We were taking our habitual September break and for the second time this year were visiting Donville-les-Bains, which adjoins Granville on the S.W. coast of la Manche, [the Cherbourg Peninsula]. All the country around there is rather salt-marshy, unspoiled and fairly unpopulated. There isn't too much farming, but does have a fair proportion of market gardening: quite lonely, and lovely.
So it was on one sunny morning much like any other really, except that we did briefly commemorate an event which happened eighty-four years ago to the day when a squawking foetus was gifted to the world. Within a few days that particular individual was given the name which I have carried ever since. Anyway, it was on that day that we visited the Abbaye de Lessay. From the outside the building was not over-elaborate, neat and simple, but on the inside I found it stunning. Sadly, the abbey has had a terrible history of violence dating from the time of King Edward III of England in the 100 year's war, his French opponents, and the forces of the king of Navarre [Charles the Bad], who between them massacred thousands. Then after the wars of religion and the French revolution, the government took over, and that was a pillaging and quarrying disaster. Eventually the Benedictines rebuilt and renovated the abbey. Then of course, came all the damage of allied bombing in WWII, culminating in the Nazis planting of fifty landmines and a couple of bombs in the abbey. The damage after they exploded was so bad it was almost decided to pull the rest of the abbey down. That is a very brief outline of the abbey's travails. Fortunately, the abbey was rebuilt in twelve years and is now run by a group of nuns.
Switching back a few years, I well remember visiting Chartres cathedral in 2009, the first of the three churches that has influenced my inner search. After that visit I walked out of the cathedral feeling profoundly changed in some way. What happened was nothing to do with Christianity, at least as far as I believe it has been practised for centuries. It was almost a glimpse into ..... something else, some sense of ..... otherness that existed beyond my normal consciousness.
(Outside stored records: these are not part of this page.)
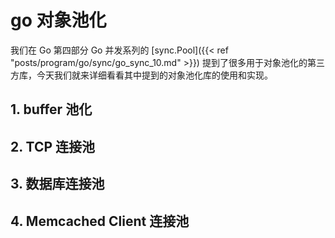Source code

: # go 对象池化


我们在 Go 第四部分 Go 并发系列的 [sync.Pool]({{< ref "posts/program/go/sync/go_sync_10.md" >}}) 提到了很多用于对象池化的第三方库，今天我们就来详细看看其中提到的对象池化库的使用和实现。

## 1. buffer 池化


## 2. TCP 连接池

## 3. 数据库连接池

## 4. Memcached Client 连接池
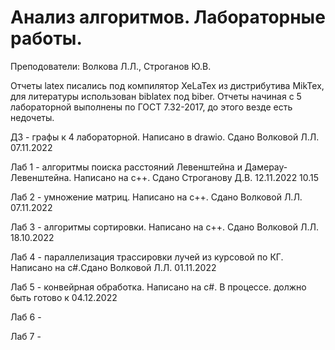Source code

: # Анализ алгоритмов. Лабораторные работы.

Преподователи: Волкова Л.Л., Строганов Ю.В.

Отчеты latex писались под компилятор XeLaTex из дистрибутива MikTex, для литературы использован biblatex под biber. Отчеты начиная с 5 лабораторной выполнены по ГОСТ 7.32-2017, до этого везде есть недочеты. 

ДЗ - графы к 4 лабораторной. Написано в drawio. Сдано Волковой Л.Л. 07.11.2022

Лаб 1 - алгоритмы поиска расстояний Левенштейна и Дамерау-Левенштейна. Написано на c++. Сдано Строганову Д.В. 12.11.2022 10.15

Лаб 2 - умножение матриц. Написано на c++. Сдано Волковой Л.Л. 07.11.2022

Лаб 3 - алгоритмы сортировки. Написано на c++. Сдано Волковой Л.Л. 18.10.2022

Лаб 4 - параллелизация трассировки лучей из курсовой по КГ. Написано на c#.Сдано Волковой Л.Л. 01.11.2022

Лаб 5 - конвейрная обработка. Написано на c#. В процессе. должно быть готово к 04.12.2022

Лаб 6 -

Лаб 7 -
More recently, I visited Boquen Abbey. I have written about that visit in previous blog posts - [e.g. L'Abbaye de Boquen, 27.4.2013]. In that experience the question was asked, "Still scratching at the surface of Christianity?" It was a question that demanded a response, but a response that I had no idea how to give. How could I respond when I didn't really understand the question? Nevertheless, that question has never been far from my thoughts. Certainly, and considering my earlier involvement with the Christian religion and the Church, the Christianity about which something deep within me was asking the question was of a quite different order. And now to return to the third church, the Abbaye de Lessay.
My subjective memory of the Norman-Romanesque building is one in which the stone has been completely cleaned to a pale greyness, giving the quite simple building a look of rare purity. There is a marked lack of icon paintings and aggressive, in-your-face, crucifixion symbolism. Frankly, I find representations of the crucifixion revolting. I recall thinking that the abbey was, and this is the crucial point of this visit, like ..... contemplative prayer given form.
Gradually, and perhaps tentatively, I feel I am reaching out towards, or pursuing, something of which I cannot be certain; something that holds experiential answers to the Chartres experience, and also to the Boquen question.